**To do:** Set down the final stretch of the data, from the line that holds "Vick Hope began" through the last line, both included, with pictures left out.

Task inputs START

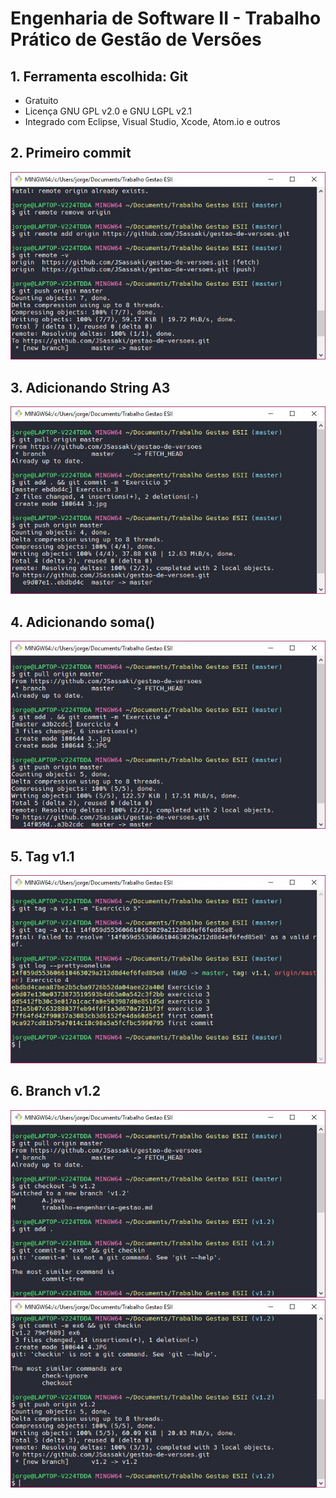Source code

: # Engenharia de Software II - Trabalho Prático de Gestão de Versões

## 1. Ferramenta escolhida: Git

* Gratuito
* Licença GNU GPL v2.0 e GNU LGPL v2.1
* Integrado com Eclipse, Visual Studio, Xcode, Atom.io e outros

## 2. Primeiro commit

![alt text][2]

## 3. Adicionando String A3

![alt text][3]

## 4. Adicionando soma()

![alt text][4]

## 5. Tag v1.1

![alt text][5]

## 6. Branch v1.2

![alt text][6-1]
![alt-text][6-2]

[2]: 2.jpg "Segundo Exercício"
[3]: 3.jpg "Adicionando String A3"
[4]: 4.jpg "Adicionando soma()"
[5]: 5.jpg "Adicionando v1.1"
[6-1]: 6-1.jpg "branch 6-1"
[6-2]: 6-2.jpg  "branch 6-2"

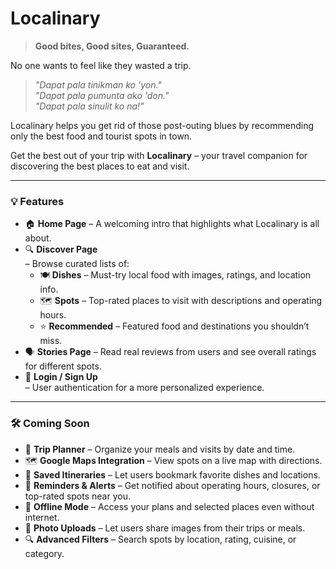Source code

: # Localinary

> **Good bites, Good sites, Guaranteed.**

No one wants to feel like they wasted a trip.

> _"Dapat pala tinikman ko 'yon."_  
> _"Dapat pala pumunta ako 'don."_  
> _"Dapat pala sinulit ko na!"_

Localinary helps you get rid of those post-outing blues by recommending only the best food and tourist spots in town.

Get the best out of your trip with **Localinary** – your travel companion for discovering the best places to eat and visit.

---

### 💡 Features

- 🏠 **Home Page** – A welcoming intro that highlights what Localinary is all about.
- 🔍 **Discover Page**  
  – Browse curated lists of:
  - 🍽️ **Dishes** – Must-try local food with images, ratings, and location info.  
  - 🗺️ **Spots** – Top-rated places to visit with descriptions and operating hours.  
  - ⭐ **Recommended** – Featured food and destinations you shouldn’t miss.
- 🗣️ **Stories Page** 
  – Read real reviews from users and see overall ratings for different spots.
- 🔐 **Login / Sign Up**  
  – User authentication for a more personalized experience.

---

### 🛠️ Coming Soon

- 📆 **Trip Planner** – Organize your meals and visits by date and time.
- 🗺️ **Google Maps Integration** – View spots on a live map with directions.
- 💾 **Saved Itineraries** – Let users bookmark favorite dishes and locations.
- 🔔 **Reminders & Alerts** – Get notified about operating hours, closures, or top-rated spots near you.
- 🧭 **Offline Mode** – Access your plans and selected places even without internet.
- 📸 **Photo Uploads** – Let users share images from their trips or meals.
- 🔍 **Advanced Filters** – Search spots by location, rating, cuisine, or category.
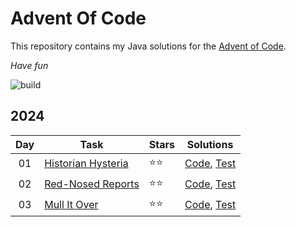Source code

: # Advent Of Code
This repository contains my Java solutions for the [Advent of Code](https://adventofcode.com).

*Have fun*


![build](https://github.com/bqcuong/AdventOfCode/actions/workflows/maven.yml/badge.svg)

## 2024
| Day | Task                                                      | Stars | Solutions                                                                                                                    |
|:---:|-----------------------------------------------------------|:------|------------------------------------------------------------------------------------------------------------------------------|
| 01  | [Historian Hysteria](https://adventofcode.com/2024/day/1) | ⭐⭐    | [Code](src/main/java/org/advent_of_code/year2024/Day1.java), [Test](src/test/java/org/advent_of_code/year2024/Day1test.java) | 
| 02  | [Red-Nosed Reports](https://adventofcode.com/2024/day/2)  | ⭐⭐    | [Code](src/main/java/org/advent_of_code/year2024/Day2.java), [Test](src/test/java/org/advent_of_code/year2024/Day2test.java) |
| 03  | [Mull It Over](https://adventofcode.com/2024/day/3)       | ⭐⭐    | [Code](src/main/java/org/advent_of_code/year2024/Day3.java), [Test](src/test/java/org/advent_of_code/year2024/Day2test.java) |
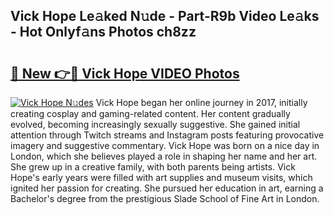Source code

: ## Vick Hope Le𝚊ked N𝚞de - Part-R9b Video Le𝚊ks - Hot Onlyf𝚊ns Photos ch8zz

# <h2><a href="http://ab29162.deff.icu/?id=Vick+Hope">🔗 New 👉🔴 Vick Hope VIDEO Photos</a></h2>

[![Vick Hope N𝚞des](https://i.imgur.com/rIISA9y.gif)](http://ab29162.deff.icu/?id=Vick+Hope)
Vick Hope began her online journey in 2017, initially creating cosplay and gaming-related content. Her content gradually evolved, becoming increasingly sexually suggestive. She gained initial attention through Twitch streams and Instagram posts featuring provocative imagery and suggestive commentary. Vick Hope was born on a nice day in London, which she believes played a role in shaping her name and her art. She grew up in a creative family, with both parents being artists. Vick Hope's early years were filled with art supplies and museum visits, which ignited her passion for creating. She pursued her education in art, earning a Bachelor's degree from the prestigious Slade School of Fine Art in London.
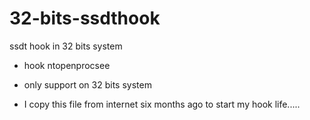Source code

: # 32-bits-ssdthook
ssdt hook in 32 bits system

- hook ntopenprocsee
- only support on 32 bits system 

- I copy this file from internet six months ago to start my hook life.....
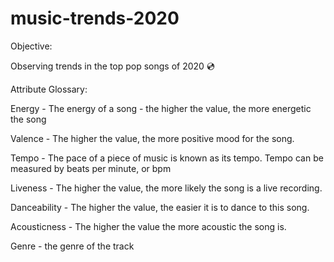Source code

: # music-trends-2020

Objective:

Observing trends in the top pop songs of 2020 :cd:


Attribute Glossary:

Energy - The energy of a song - the higher the value, the more energetic the song

Valence - The higher the value, the more positive mood for the song.

Tempo - The pace of a piece of music is known as its tempo. Tempo can be measured by beats per minute, or bpm

Liveness - The higher the value, the more likely the song is a live recording.

Danceability - The higher the value, the easier it is to dance to this song.

Acousticness - The higher the value the more acoustic the song is.

Genre - the genre of the track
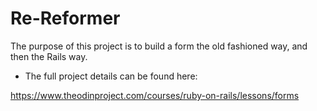 <h1>Re-Reformer</h1>

The purpose of this project is to build a form the old fashioned way, and then the Rails way.

- The full project details can be found here:

https://www.theodinproject.com/courses/ruby-on-rails/lessons/forms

Task inputs END

**Solved problem:**
Vick Hope began her online journey in 2017, initially creating cosplay and gaming-related content. Her content gradually evolved, becoming increasingly sexually suggestive. She gained initial attention through Twitch streams and Instagram posts featuring provocative imagery and suggestive commentary. Vick Hope was born on a nice day in London, which she believes played a role in shaping her name and her art. She grew up in a creative family, with both parents being artists. Vick Hope's early years were filled with art supplies and museum visits, which ignited her passion for creating. She pursued her education in art, earning a Bachelor's degree from the prestigious Slade School of Fine Art in London.
Source code

: # 32-bits-ssdthook
ssdt hook in 32 bits system

- hook ntopenprocsee
- only support on 32 bits system 

- I copy this file from internet six months ago to start my hook life.....
Source code

: # music-trends-2020

Objective:

Observing trends in the top pop songs of 2020 :cd:


Attribute Glossary:

Energy - The energy of a song - the higher the value, the more energetic the song

Valence - The higher the value, the more positive mood for the song.

Tempo - The pace of a piece of music is known as its tempo. Tempo can be measured by beats per minute, or bpm

Liveness - The higher the value, the more likely the song is a live recording.

Danceability - The higher the value, the easier it is to dance to this song.

Acousticness - The higher the value the more acoustic the song is.

Genre - the genre of the track
 <h1>Re-Reformer</h1>

The purpose of this project is to build a form the old fashioned way, and then the Rails way.

- The full project details can be found here:

https://www.theodinproject.com/courses/ruby-on-rails/lessons/forms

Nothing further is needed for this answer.